In a recent Journal of Biological Chemistry , Yumi Okano and Tomoaki Yamauchi from Kyushu University and a team of researchers in Japan determined that cysteine deprivation slows the growth of four cancer cell lines derived from mice. Limiting cysteine in their control group of nonmalignant mouse hepatocytes did not affect growth, which suggests that cysteine could play a unique role in cancer cell proliferation. The authors performed a flow cytometric analysis of hepatocarcinoma cells and determined that diminished cysteine leads to a buildup of cells in the resting G0/G1 phase of the cell cycle. Further analysis indicated that lower levels of cysteine correlated with decreased expression of D-type cyclins, proteins that regulate progression from the G0/G1 phase to the S phase.

The reliance on accumulated cysteine for cancer cell growth emphasizes alterations in these cells’ metabolism and pinpoints vulnerabilities; the authors suggest that targeting cysteine uptake pathways in combination with cell cycle inhibitors could form the basis of future therapeutics for cancer patients.

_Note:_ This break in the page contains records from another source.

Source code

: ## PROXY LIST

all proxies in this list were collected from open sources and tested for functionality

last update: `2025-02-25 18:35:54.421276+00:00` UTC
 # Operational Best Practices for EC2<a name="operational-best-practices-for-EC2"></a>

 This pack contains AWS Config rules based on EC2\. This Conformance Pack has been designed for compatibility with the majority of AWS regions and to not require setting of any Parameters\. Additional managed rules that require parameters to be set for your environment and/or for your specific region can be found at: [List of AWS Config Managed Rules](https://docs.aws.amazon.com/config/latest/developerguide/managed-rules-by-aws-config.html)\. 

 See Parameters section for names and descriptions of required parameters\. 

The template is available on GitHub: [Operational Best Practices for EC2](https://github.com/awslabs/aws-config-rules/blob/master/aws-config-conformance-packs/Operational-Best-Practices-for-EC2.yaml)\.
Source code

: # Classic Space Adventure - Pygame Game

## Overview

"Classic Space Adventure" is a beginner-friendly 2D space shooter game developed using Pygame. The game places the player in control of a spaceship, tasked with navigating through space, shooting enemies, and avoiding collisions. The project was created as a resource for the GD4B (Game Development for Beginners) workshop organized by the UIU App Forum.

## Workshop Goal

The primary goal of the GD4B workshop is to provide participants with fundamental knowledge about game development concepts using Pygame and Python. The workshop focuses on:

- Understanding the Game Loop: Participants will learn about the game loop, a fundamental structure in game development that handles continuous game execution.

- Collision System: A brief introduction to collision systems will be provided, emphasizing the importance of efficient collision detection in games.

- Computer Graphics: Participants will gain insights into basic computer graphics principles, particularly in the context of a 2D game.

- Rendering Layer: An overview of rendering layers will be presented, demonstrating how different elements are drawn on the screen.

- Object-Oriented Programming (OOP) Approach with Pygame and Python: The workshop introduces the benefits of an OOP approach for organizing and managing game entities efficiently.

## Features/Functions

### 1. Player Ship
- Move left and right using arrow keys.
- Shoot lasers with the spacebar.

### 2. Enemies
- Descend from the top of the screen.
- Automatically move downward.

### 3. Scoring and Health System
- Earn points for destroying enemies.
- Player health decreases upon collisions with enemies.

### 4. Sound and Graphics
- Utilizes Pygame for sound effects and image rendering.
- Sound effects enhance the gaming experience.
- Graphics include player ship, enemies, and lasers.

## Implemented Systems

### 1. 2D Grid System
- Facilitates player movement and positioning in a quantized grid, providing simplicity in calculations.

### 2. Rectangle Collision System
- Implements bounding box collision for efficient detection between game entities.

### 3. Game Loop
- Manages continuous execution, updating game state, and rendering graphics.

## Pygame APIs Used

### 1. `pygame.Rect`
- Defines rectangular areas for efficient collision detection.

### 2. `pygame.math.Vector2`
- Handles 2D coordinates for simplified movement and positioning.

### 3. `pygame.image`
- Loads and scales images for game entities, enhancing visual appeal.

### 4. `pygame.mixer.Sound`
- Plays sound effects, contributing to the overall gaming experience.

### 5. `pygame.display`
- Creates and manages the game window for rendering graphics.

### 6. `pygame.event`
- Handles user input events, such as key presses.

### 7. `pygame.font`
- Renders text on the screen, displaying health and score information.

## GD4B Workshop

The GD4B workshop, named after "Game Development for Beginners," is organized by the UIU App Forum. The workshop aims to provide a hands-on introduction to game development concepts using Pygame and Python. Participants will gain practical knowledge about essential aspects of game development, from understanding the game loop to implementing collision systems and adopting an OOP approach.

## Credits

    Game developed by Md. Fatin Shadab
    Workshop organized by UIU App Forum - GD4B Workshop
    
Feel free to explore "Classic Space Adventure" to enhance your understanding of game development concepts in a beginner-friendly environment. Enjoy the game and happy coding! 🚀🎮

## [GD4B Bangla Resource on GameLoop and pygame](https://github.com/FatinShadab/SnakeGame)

Method to make small membrane proteins

Recent advances in bioinformatics and ribosomal profiling have identified many small membrane proteins that may participate in cell signaling and protein complex regulation. However, producing these proteins in the lab is difficult and requires overcoming challenges of hydrophobicity and toxicity in overexpression hosts, such as E. coli. Shan Jiang from the Max Planck Institute for Terrestrial Microbiology and a team of researchers in Germany successfully produced small membrane proteins in the lab and published their in the Journal of Biological Chemistry. They combined a minimal cell-free system that provides translation machinery with lipid sponge droplets, which contain a glycolipid and nonionic detergents to form a large membrane surface for protein insertion.

The authors tested their method by producing the small E. coli membrane protein AcrZ, which regulates a drug efflux pump, and the human protein sarcolipin, which regulates adenosine triphosphate synthase activity in muscle cells, highlighting the versatility of the platform. The researchers showed that their purified AcrZ functions normally in a coimmunoprecipitation assay that identified known interactors and other membrane proteins, indicating that their system produces proteins compatible with downstream target discovery experiments.

The authors indicated that their method will improve investigations of small membrane proteins and enable the characterization of proteins with unknown functions. Further use of this system will help determine its compatibility with a variety of functional assays.